Ofrecí anteriormente en esta columna La verdad sospechosa, de Juan Ruiz de Alarcón, y ahora me gustaría presentar Las paredes oyen (1628), del mismo autor que había leído hace muchos años. Se dice que los autores de teatro contemporáneo que dan importancia a los problemas sociales reales aprecian mucho las obras de Alarcón por su espíritu satírico que critica malos hábitos y la corrupción de la clase alta.
La protagonista de esta obra es doña Ana, viuda muy atractiva, perteneciente a la clase social alta. Ella se rodea de los siguientes personajes:
Don Mendo, galán atractivo, de muy buena posición social y objeto de admiración de las mujeres. Es novio de doña Lucrecia, prima de doña Ana, pero al mismo tiempo le declara hipócritamente su amor a doña Ana.
Don Juan, otro galán, noble, más o menos adinerado, pero feo.

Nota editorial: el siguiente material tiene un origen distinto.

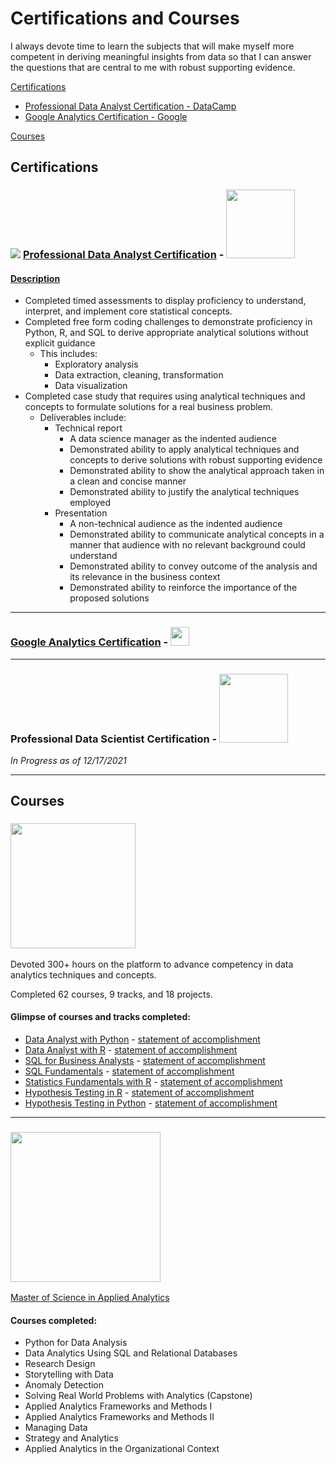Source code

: # Certifications and Courses

I always devote time to learn the subjects that will make myself more competent in deriving meaningful insights from data so that I can answer the questions that are central to me with robust supporting evidence.  

[Certifications](#certifications)  
- [Professional Data Analyst Certification - DataCamp](#-professional-data-analyst-certification---)  
- [Google Analytics Certification - Google](#google-analytics-certification---)  
  
[Courses](#courses)

## Certifications

### <a href="https://www.datacamp.com/certificate/DA0017572637299#"><img src="https://drive.google.com/uc?id=1e_hAT_wGVY7fMukWqRqZBPcsUN5yxpUn"></a> [Professional Data Analyst Certification](https://drive.google.com/uc?export=view&id=1M1H8UrQXcgMuSL6U2TiMlN_K8ln0TIFp) - <a href="https://www.datacamp.com/certificate/DA0017572637299#"><img src="https://drive.google.com/uc?id=19nmf8gkikLWx7N0Ez_1uJNbslbUHfCel" width="110"></a>

#### [Description](https://www.datacamp.com/certificate/DA0017572637299)

- Completed timed assessments to display proficiency to understand, interpret, and implement core statistical concepts.  
- Completed free form coding challenges to demonstrate proficiency in Python, R, and SQL to derive appropriate analytical solutions without explicit guidance  
  - This includes:
    - Exploratory analysis
    - Data extraction, cleaning, transformation
    - Data visualization
- Completed case study that requires using analytical techniques and concepts to formulate solutions for a real business problem.
  - Deliverables include:
    - Technical report
      - A data science manager as the indented audience
      - Demonstrated ability to apply analytical techniques and concepts to derive solutions with robust supporting evidence
      - Demonstrated ability to show the analytical approach taken in a clean and concise manner
      - Demonstrated ability to justify the analytical techniques employed
    - Presentation
      - A non-technical audience as the indented audience
      - Demonstrated ability to communicate analytical concepts in a manner that audience with no relevant background could understand
      - Demonstrated ability to convey outcome of the analysis and its relevance in the business context
      - Demonstrated ability to reinforce the importance of the proposed solutions  


---


### [Google Analytics Certification](https://skillshop.exceedlms.com/student/award/4WXw2TxA2WfrwytsLHJ7Q1Tt) - <a href="https://skillshop.exceedlms.com/student/award/4WXw2TxA2WfrwytsLHJ7Q1Tt"><img src="https://drive.google.com/uc?id=1JSFseZcc4QOWUg5d9DKWRULYK9bzXhdL" height= "30" ></a>  

---  


### Professional Data Scientist Certification - <a href="https://www.datacamp.com/certification/data-scientist"><img src="https://drive.google.com/uc?id=19nmf8gkikLWx7N0Ez_1uJNbslbUHfCel" width="110"></a>  

*In Progress as of 12/17/2021*  

---  

## Courses
### <a href="https://www.datacamp.com/courses-all"><img src="https://drive.google.com/uc?id=19nmf8gkikLWx7N0Ez_1uJNbslbUHfCel" width="200"></a> 
Devoted 300+ hours on the platform to advance competency in data analytics techniques and concepts.  

Completed 62 courses, 9 tracks, and 18 projects.  

#### Glimpse of courses and tracks completed:  

- [Data Analyst with Python](https://www.datacamp.com/tracks/data-analyst-with-python) - [statement of accomplishment](https://drive.google.com/file/d/19QrYnuL3v1rWdw2VLXXMBDxb1-CzxOP0/view?usp=sharing)  
- [Data Analyst with R](https://www.datacamp.com/tracks/data-analyst-with-r) - [statement of accomplishment](https://drive.google.com/file/d/1FT4v7-WFQpN5lRMI8Psvhbh1Md_9Cqnd/view?usp=sharing)  
- [SQL for Business Analysts](https://www.datacamp.com/tracks/sql-for-business-analysts) - [statement of accomplishment](https://drive.google.com/file/d/1zAKxKNcRMLqfH5XnxrTJzmcOX07VuIYM/view?usp=share_link)  
- [SQL Fundamentals](https://www.datacamp.com/tracks/sql-fundamentals) - [statement of accomplishment](https://drive.google.com/file/d/1i8DBK4M_VrtnuDW-gMfRQvpfXzVSBz81/view?usp=sharing)  
- [Statistics Fundamentals with R](https://www.datacamp.com/tracks/learn-statistics-with-r) - [statement of accomplishment](https://drive.google.com/file/d/1WiZ8daOuGU760WtAyVtzKCJWABX-YjQR/view?usp=sharing)  
- [Hypothesis Testing in R](https://www.datacamp.com/courses/hypothesis-testing-in-r) - [statement of accomplishment](https://drive.google.com/file/d/106PBTvyG-4PYQ5gfm4NYjcRgAeNEcnvc/view?usp=sharing)  
- [Hypothesis Testing in Python](https://www.datacamp.com/courses/hypothesis-testing-in-python) - [statement of accomplishment](https://drive.google.com/file/d/1DNHHeg8k_7KQC4i2yFrQQ3Stg5CtY296/view?usp=sharing)  


---  


### <a href="https://sps.columbia.edu/academics/masters/applied-analytics/full-time-master-science/curriculum-courses"><img src="https://drive.google.com/uc?id=1c5oB2F9Gp1MlKOy_k8fLn7MCrkpAATP4" width="240"></a>  

[Master of Science in Applied Analytics](https://sps.columbia.edu/academics/masters/applied-analytics/full-time-master-science/curriculum-courses)  

#### Courses completed:  

- Python for Data Analysis  
- Data Analytics Using SQL and Relational Databases  
- Research Design  
- Storytelling with Data
- Anomaly Detection  
- Solving Real World Problems with Analytics (Capstone)  
- Applied Analytics Frameworks and Methods I
- Applied Analytics Frameworks and Methods II
- Managing Data  
- Strategy and Analytics  
- Applied Analytics in the Organizational Context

Las mujeres no lo aprecian en absoluto, a pesar de su buen corazón. Lleva mucho tiempo enamorado de doña Ana, y se supone que es alter ego del autor de esta obra.
Por otro lado, el Duque de Urbino, otro galán de muy buenas prendas, se enamora perdidamente de doña Ana, y el Conde, primo de don Mendo, se embelesa con Lucrecia.
Además, Celia, criada de doña Ana y Beltrán, empleado de don Juan, son quienes desempeñan un papel importante en la trama mezclada en confusión.
Se trata de mostrar las relaciones humanas muy complicadas, pero, a fin de cuentas, colorín colorado, doña Ana se une con don Juan y el Duque con Lucrecia.
Parece que la obra implica la lección de que, pese a que hablemos mal de alguien en su ausencia, todo lo que decimos acaba sabiéndose por medio de conductos insospechados.
Recuerdo que poco después de ingresar en la Universidad de Estudios Extranjeros de Osaka, en el Festival de Teatros que se realizaba tradicionalmente, se representó esta obra por los estudiantes de la facultad del español. Aún me resulta misterioso cómo fue posible interpretar esta obra tan difícil y complicada en el Festival Universitario.